◆ Work order
What are the lines from the top of the entries through the one with "semi-naive evaluation enabled."? Write them out exactly, with no pictures.

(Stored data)
Segment Open
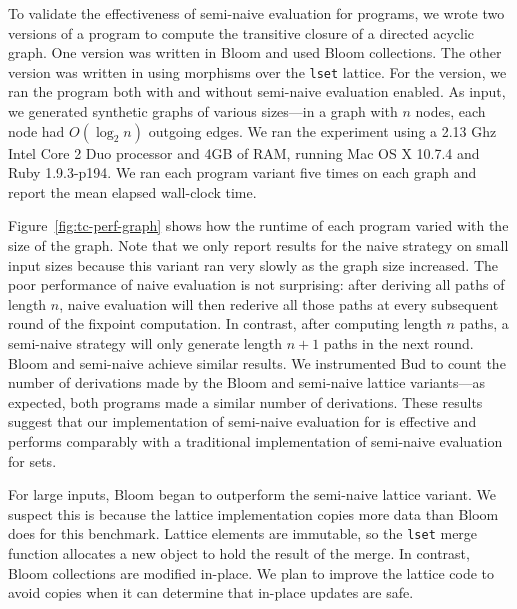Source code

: To validate the effectiveness of semi-naive evaluation for \lang programs, we
wrote two versions of a program to compute the transitive closure of a directed
acyclic graph. One version was written in Bloom and used Bloom collections. The
other version was written in \lang using morphisms over the \texttt{lset}
lattice. For the \lang version, we ran the program both with and without
semi-naive evaluation enabled. As input, we generated synthetic graphs of
various sizes---in a graph with $n$ nodes, each node had $O(\log_2 n)$ outgoing
edges. We ran the experiment using a 2.13 Ghz Intel Core 2 Duo processor and 4GB
of RAM, running Mac OS X 10.7.4 and Ruby 1.9.3-p194. We ran each program variant
five times on each graph and report the mean elapsed wall-clock time.

Figure~\ref{fig:tc-perf-graph} shows how the runtime of each program varied with
the size of the graph. Note that we only report results for the naive \lang
strategy on small input sizes because this variant ran very slowly as the graph
size increased. The poor performance of naive evaluation is not surprising:
after deriving all paths of length $n$, naive evaluation will then rederive all
those paths at every subsequent round of the fixpoint computation. In contrast,
after computing length $n$ paths, a semi-naive strategy will only generate
length $n+1$ paths in the next round. Bloom and semi-naive \lang achieve similar
results. We instrumented Bud to count the number of derivations made by the
Bloom and semi-naive lattice variants---as expected, both programs made a
similar number of derivations. These results suggest that our implementation of
semi-naive evaluation for \lang is effective and performs comparably with
a traditional implementation of semi-naive evaluation for sets.

For large inputs, Bloom began to outperform the semi-naive lattice variant. We
suspect this is because the lattice implementation copies more data than Bloom
does for this benchmark. Lattice elements are immutable, so the \texttt{lset}
merge function allocates a new object to hold the result of the merge. In
contrast, Bloom collections are modified in-place. We plan to improve the
lattice code to avoid copies when it can determine that in-place updates are
safe.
Segment Closed
◆ Result of the task
Source code

: To validate the effectiveness of semi-naive evaluation for \lang programs, we
wrote two versions of a program to compute the transitive closure of a directed
acyclic graph. One version was written in Bloom and used Bloom collections. The
other version was written in \lang using morphisms over the \texttt{lset}
lattice. For the \lang version, we ran the program both with and without
semi-naive evaluation enabled. As input, we generated synthetic graphs of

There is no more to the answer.